TASK TO COMPLETE: Count how many lines below include the word "tenantId". Answer with a number only.

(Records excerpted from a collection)
┄┄┄┄┄┄┄┄┄┄

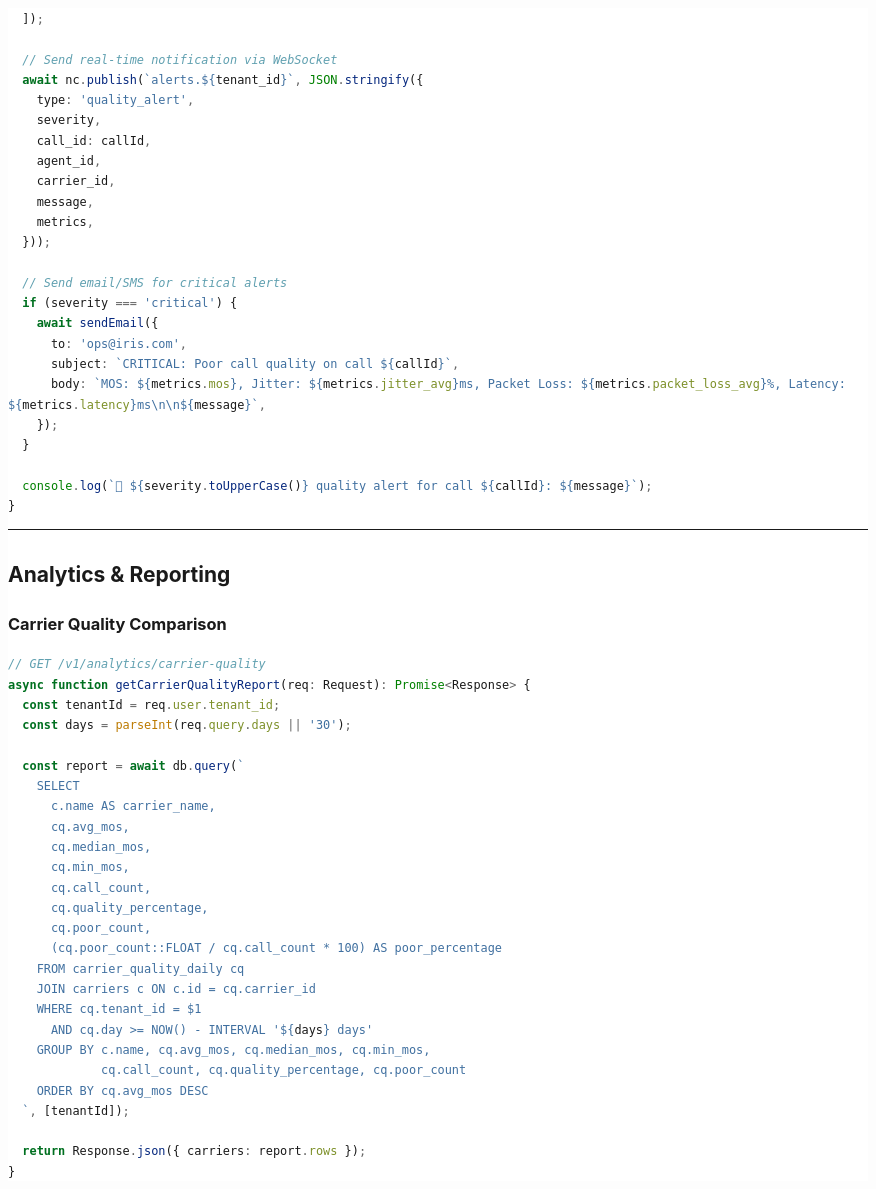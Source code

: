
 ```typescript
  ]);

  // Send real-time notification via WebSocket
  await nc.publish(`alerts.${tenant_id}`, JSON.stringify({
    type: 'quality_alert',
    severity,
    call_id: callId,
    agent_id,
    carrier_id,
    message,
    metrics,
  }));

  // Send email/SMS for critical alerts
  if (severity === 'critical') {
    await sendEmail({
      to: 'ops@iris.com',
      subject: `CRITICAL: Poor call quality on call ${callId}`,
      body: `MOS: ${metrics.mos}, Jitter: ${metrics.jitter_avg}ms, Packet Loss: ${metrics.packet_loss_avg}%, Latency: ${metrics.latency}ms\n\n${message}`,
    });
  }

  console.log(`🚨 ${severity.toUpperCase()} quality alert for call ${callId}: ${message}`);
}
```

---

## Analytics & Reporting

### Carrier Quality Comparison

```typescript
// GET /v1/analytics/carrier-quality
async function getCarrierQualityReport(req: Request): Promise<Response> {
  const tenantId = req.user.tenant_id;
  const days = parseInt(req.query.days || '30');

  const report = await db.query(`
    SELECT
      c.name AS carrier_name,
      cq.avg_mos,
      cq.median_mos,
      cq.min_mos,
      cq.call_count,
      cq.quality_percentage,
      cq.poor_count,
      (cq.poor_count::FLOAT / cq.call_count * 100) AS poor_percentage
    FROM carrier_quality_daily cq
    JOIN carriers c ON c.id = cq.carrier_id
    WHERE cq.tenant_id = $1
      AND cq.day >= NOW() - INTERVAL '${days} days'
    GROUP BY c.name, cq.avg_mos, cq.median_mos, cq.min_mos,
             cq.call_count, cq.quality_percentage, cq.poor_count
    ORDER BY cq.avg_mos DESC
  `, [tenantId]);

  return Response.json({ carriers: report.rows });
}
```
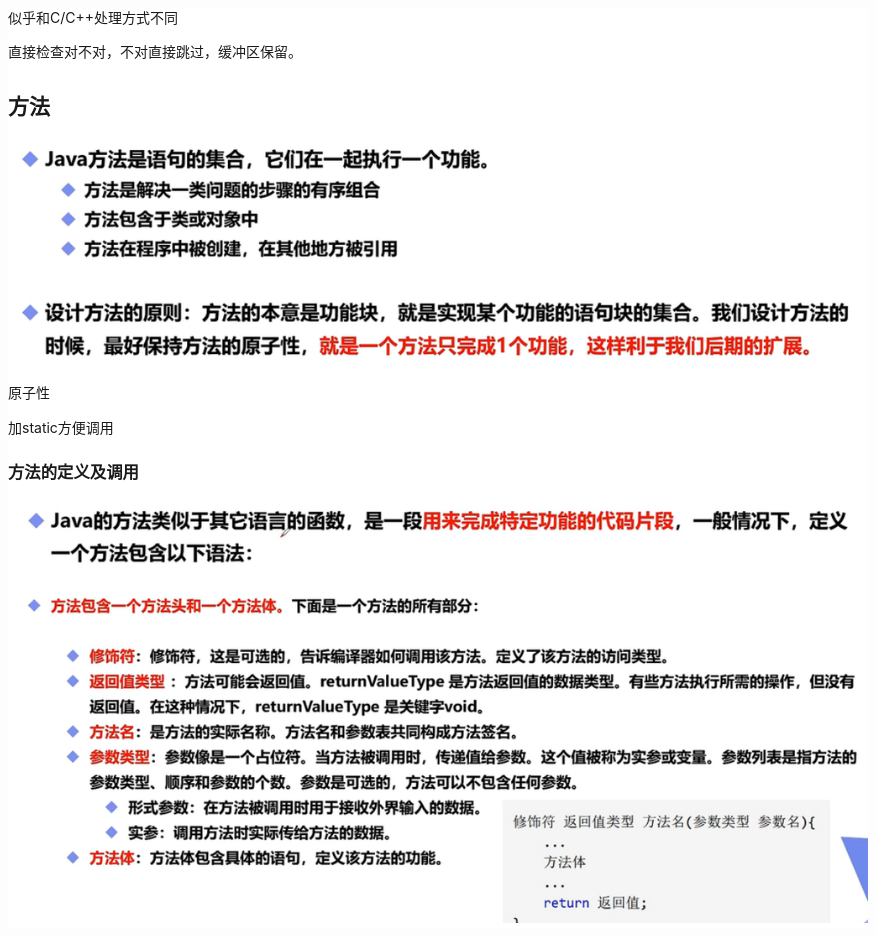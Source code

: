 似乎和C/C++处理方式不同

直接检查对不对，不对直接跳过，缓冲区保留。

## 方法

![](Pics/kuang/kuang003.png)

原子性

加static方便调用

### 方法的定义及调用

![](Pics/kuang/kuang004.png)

┄┄┄┄┄┄┄┄┄┄

SOLUTION TO THE EXERCISE: 2